À cause de la fusillade de Dallas, Barack Obama a écourté d’un jour son séjour en Europe, et annulé son déplacement à Séville. Il se contentera dimanche d’une escale à Madrid pour échanger avec le chef du gouvernement sortant, Mariano Rajoy (PP, droite). Le président des États-Unis a tout de même souhaité maintenir de brefs entretiens avec les trois candidats de l’opposition, Pedro Sánchez (PSOE), Pablo Iglesias (Podemos) et Albert Rivera (Ciudadanos), qui devraient se dérouler à l’aéroport militaire de Torrejón de Ardoz, non loin de Madrid, juste avant son envol, en milieu d’après-midi, pour Washington. 
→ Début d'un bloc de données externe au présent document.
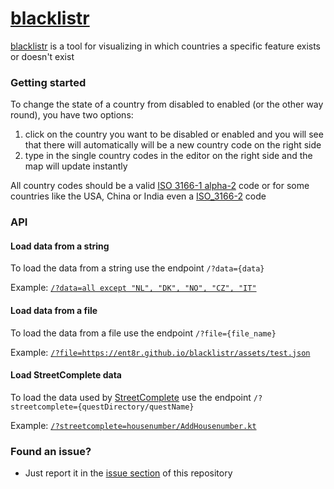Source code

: # [blacklistr](https://ent8r.github.io/blacklistr/)

[blacklistr](https://ent8r.github.io/blacklistr/) is a tool for visualizing in which countries a specific feature exists or doesn't exist

### Getting started

To change the state of a country from disabled to enabled (or the other way round), you have two options:

1. click on the country you want to be disabled or enabled and you will see that there will automatically will be a new country code on the right side
2. type in the single country codes in the editor on the right side and the map will update instantly

All country codes should be a valid [ISO 3166-1 alpha-2](https://en.wikipedia.org/wiki/ISO_3166-1_alpha-2) code or for some countries like the USA, China or India even a [ISO_3166-2](https://en.wikipedia.org/wiki/ISO_3166-2) code

### API

#### Load data from a string

To load the data from a string use the endpoint `/?data={data}`

Example: [`/?data=all except "NL", "DK", "NO", "CZ", "IT"`](https://ent8r.github.io/blacklistr/?data=all%20except%0A%22NL%22,%20%22DK%22,%20%22NO%22,%20%22CZ%22,%20%22IT%22)

#### Load data from a file

To load the data from a file use the endpoint `/?file={file_name}`

Example: [`/?file=https://ent8r.github.io/blacklistr/assets/test.json`](https://ent8r.github.io/blacklistr/?file=https://ent8r.github.io/blacklistr/assets/test.json)

#### Load StreetComplete data

To load the data used by [StreetComplete](https://github.com/westnordost/StreetComplete/) use the endpoint `/?streetcomplete={questDirectory/questName}`

Example: [`/?streetcomplete=housenumber/AddHousenumber.kt`](https://ent8r.github.io/blacklistr/?streetcomplete=housenumber/AddHousenumber.kt)

### Found an issue?
- Just report it in the [issue section](https://github.com/ENT8R/blacklistr/issues/) of this repository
Barack Obama a sans doute préféré rester prudent, face à la crise politique espagnole ouverte par les législatives du 20 décembre 2015. Si Mariano Rajoy semble le mieux placé, depuis les générales du 26 juin, pour présider le prochain exécutif, les incertitudes sont encore nombreuses. Certains s’interrogent déjà, dans la presse espagnole, sur la probabilité de la tenue de troisièmes législatives consécutives, en novembre 2016. 

Dans un discours très attendu – il était resté silencieux depuis 13 jours –, Pedro Sánchez a prévenu samedi lors d’un comité fédéral du PSOE que son parti voterait contre l’investiture de Rajoy. Et qu’il n’était pas question que les 85 députés socialistes s’abstiennent, pour faciliter la formation d’un gouvernement minoritaire emmené par le PP. « Rajoy ne peut pas exiger notre soutien. Nous sommes l’alternative au PP, nous ne pouvons pas être la solution. Qu’il se trouve d’autres alliés », a lancé le leader socialiste. « Pour que l’on puisse construire une opposition, il faut qu’il y ait un gouvernement, a-t-il poursuivi. Que Rajoy se mette à travailler pour de bon, et qu’il soit à la hauteur des responsabilités […] Qu’il ne compte pas avec les socialistes. »

 L'intervention de Pedro Sánchez devant le comité fédéral du PSOE le 9 juillet 2016.


Le PP est sorti vainqueur des législatives de juin, avec 137 sièges (33 % des voix). Des quatre principaux partis, il est le seul à avoir amélioré son score, en voix comme en pourcentage, par rapport aux législatives de décembre 2015. S’il scelle une alliance avec Ciudadanos le parti de centre-droit (32 sièges, 13 %), il ne manquerait au PP que sept sièges pour former une majorité absolue au sein du Congrès des députés (qui compte 350 sièges). Mariano Rajoy mise sur l’abstention à la dernière minute de certains socialistes, prêts à se sacrifier pour sortir l’Espagne de la crise politique, et empêcher le retour aux urnes. Certaines figures de la vieille garde socialiste, comme l’ex-chef du gouvernement Felipe González, ou l’ex-président du parlement européen Josep Borrell, ont ainsi plaidé pour une abstention « sous conditions » du PSOE, pour débloquer la crise politique. 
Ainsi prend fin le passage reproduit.